ROANOKE TIMES

                         Roanoke Times
                 Copyright (c) 1995, Landmark Communications, Inc.

DATE: SUNDAY, September 25, 1994                   TAG: 9409260050
SECTION: VIRGINIA                    PAGE: D-6   EDITION: METRO 
SOURCE: CATHRYN McCUE STAFF WRITER
DATELINE:                                 LENGTH: Medium


UNION VOTE SOUGHT AT DUPONT

Hundreds of DuPont workers say they want to vote on bringing in the United Mine Workers to represent them at the Martinsville nylon factory.

The union filed a petition late last week with the National Labor Relations Board to hold an election at the plant.

"A very clear, outstanding majority" of the eligible workers signed the petition, said Clinton Jennings, president of the Martinsville Nylon Employees Council, a local union. He said it will take several weeks for the board to rule on the election.

The council has not had a labor contract since 1987, when the work force numbered in the thousands. But a change in management last year and a downsizing to about 900 workers prompted the local union leaders to seek help from the UMW.

"We're not nowhere near as strong as them," Jennings said. "We have what I think is a very militant management ... They've taken away and taken away."

One of the local union's complaints is that DuPont has stopped payroll deduction of union fees.
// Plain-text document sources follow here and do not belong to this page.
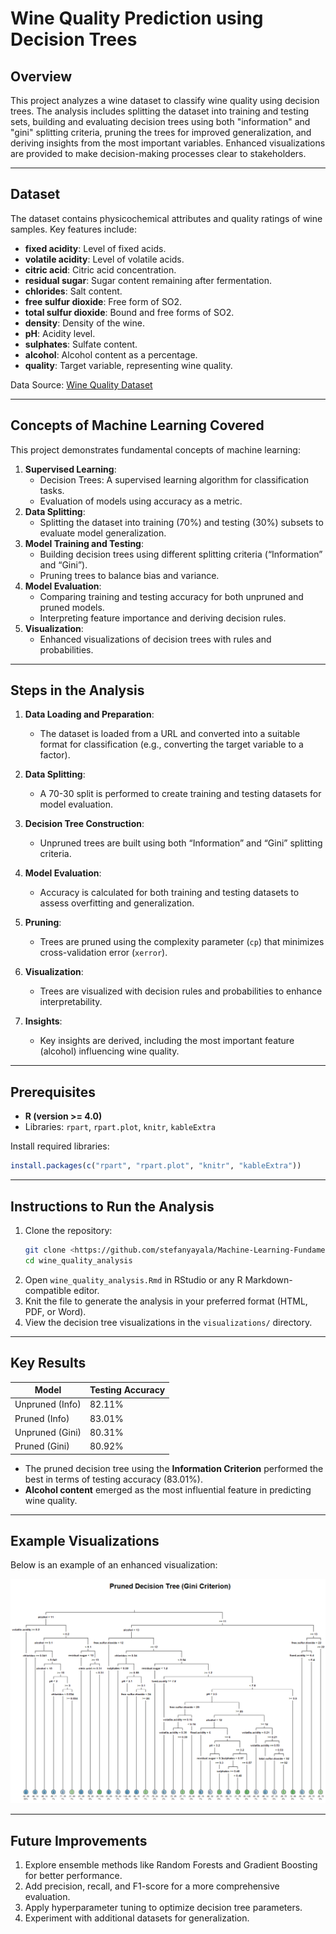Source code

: # Wine Quality Prediction using Decision Trees

## Overview
This project analyzes a wine dataset to classify wine quality using decision trees. The analysis includes splitting the dataset into training and testing sets, building and evaluating decision trees using both "information" and "gini" splitting criteria, pruning the trees for improved generalization, and deriving insights from the most important variables. Enhanced visualizations are provided to make decision-making processes clear to stakeholders.

---

## Dataset
The dataset contains physicochemical attributes and quality ratings of wine samples. Key features include:
- **fixed acidity**: Level of fixed acids.
- **volatile acidity**: Level of volatile acids.
- **citric acid**: Citric acid concentration.
- **residual sugar**: Sugar content remaining after fermentation.
- **chlorides**: Salt content.
- **free sulfur dioxide**: Free form of SO2.
- **total sulfur dioxide**: Bound and free forms of SO2.
- **density**: Density of the wine.
- **pH**: Acidity level.
- **sulphates**: Sulfate content.
- **alcohol**: Alcohol content as a percentage.
- **quality**: Target variable, representing wine quality.

Data Source: [Wine Quality Dataset](https://archive.ics.uci.edu/ml/datasets/Wine+Quality)

---

## Concepts of Machine Learning Covered
This project demonstrates fundamental concepts of machine learning:
1. **Supervised Learning**:
   - Decision Trees: A supervised learning algorithm for classification tasks.
   - Evaluation of models using accuracy as a metric.
2. **Data Splitting**:
   - Splitting the dataset into training (70%) and testing (30%) subsets to evaluate model generalization.
3. **Model Training and Testing**:
   - Building decision trees using different splitting criteria (“Information” and “Gini”).
   - Pruning trees to balance bias and variance.
4. **Model Evaluation**:
   - Comparing training and testing accuracy for both unpruned and pruned models.
   - Interpreting feature importance and deriving decision rules.
5. **Visualization**:
   - Enhanced visualizations of decision trees with rules and probabilities.

---

## Steps in the Analysis

1. **Data Loading and Preparation**:
   - The dataset is loaded from a URL and converted into a suitable format for classification (e.g., converting the target variable to a factor).

2. **Data Splitting**:
   - A 70-30 split is performed to create training and testing datasets for model evaluation.

3. **Decision Tree Construction**:
   - Unpruned trees are built using both “Information” and “Gini” splitting criteria.

4. **Model Evaluation**:
   - Accuracy is calculated for both training and testing datasets to assess overfitting and generalization.

5. **Pruning**:
   - Trees are pruned using the complexity parameter (`cp`) that minimizes cross-validation error (`xerror`).

6. **Visualization**:
   - Trees are visualized with decision rules and probabilities to enhance interpretability.

7. **Insights**:
   - Key insights are derived, including the most important feature (alcohol) influencing wine quality.

---

## Prerequisites
- **R (version >= 4.0)**
- Libraries: `rpart`, `rpart.plot`, `knitr`, `kableExtra`

Install required libraries:
```R
install.packages(c("rpart", "rpart.plot", "knitr", "kableExtra"))
```

---

## Instructions to Run the Analysis
1. Clone the repository:
   ```bash
   git clone <https://github.com/stefanyayala/Machine-Learning-Fundamentals>
   cd wine_quality_analysis
   ```
2. Open `wine_quality_analysis.Rmd` in RStudio or any R Markdown-compatible editor.
3. Knit the file to generate the analysis in your preferred format (HTML, PDF, or Word).
4. View the decision tree visualizations in the `visualizations/` directory.

---

## Key Results
| Model               | Testing Accuracy |
|---------------------|------------------|
| Unpruned (Info)     | 82.11%          |
| Pruned (Info)       | 83.01%          |
| Unpruned (Gini)     | 80.31%          |
| Pruned (Gini)       | 80.92%          |

- The pruned decision tree using the **Information Criterion** performed the best in terms of testing accuracy (83.01%).
- **Alcohol content** emerged as the most influential feature in predicting wine quality.

---

## Example Visualizations
Below is an example of an enhanced visualization:

![Pruned Decision Tree (Gini)](prune-decision-tree-gini.png)

---

## Future Improvements
1. Explore ensemble methods like Random Forests and Gradient Boosting for better performance.
2. Add precision, recall, and F1-score for a more comprehensive evaluation.
3. Apply hyperparameter tuning to optimize decision tree parameters.
4. Experiment with additional datasets for generalization.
Jennings said the move is equivalent to "union busting," because union leaders have to spend more time collecting dues, and membership often slides.

Harold Slate, industrial relations manager for the DuPont plant, said the international corporation started a new payroll system. All payroll deductions were dropped in order to streamline the process and save money, he said.

"We went through some very painful changes in the last couple of years," including a downsizing that will take the plant from about 2,000 workers last year to 630 by the end of November, he said.

Under the company's new management style, DuPont managers think workers wouldn't need a union - especially the UMW, he said.

"From everything you read, the UMW will strike at a heartbeat," Slate said. The union has a history of violence and, as an outside group, would not care about the impact of a strike on the local community, he said.

The Martinsville DuPont workers have had a union since 1944, Jennings said. "We're not going to go without a union." He said a movement in the past couple of weeks by some workers to decertify, or disband, the Martinsville Nylon Employees Council has lost steam.

If the labor board approves an election, the vote could be held before the end of the year.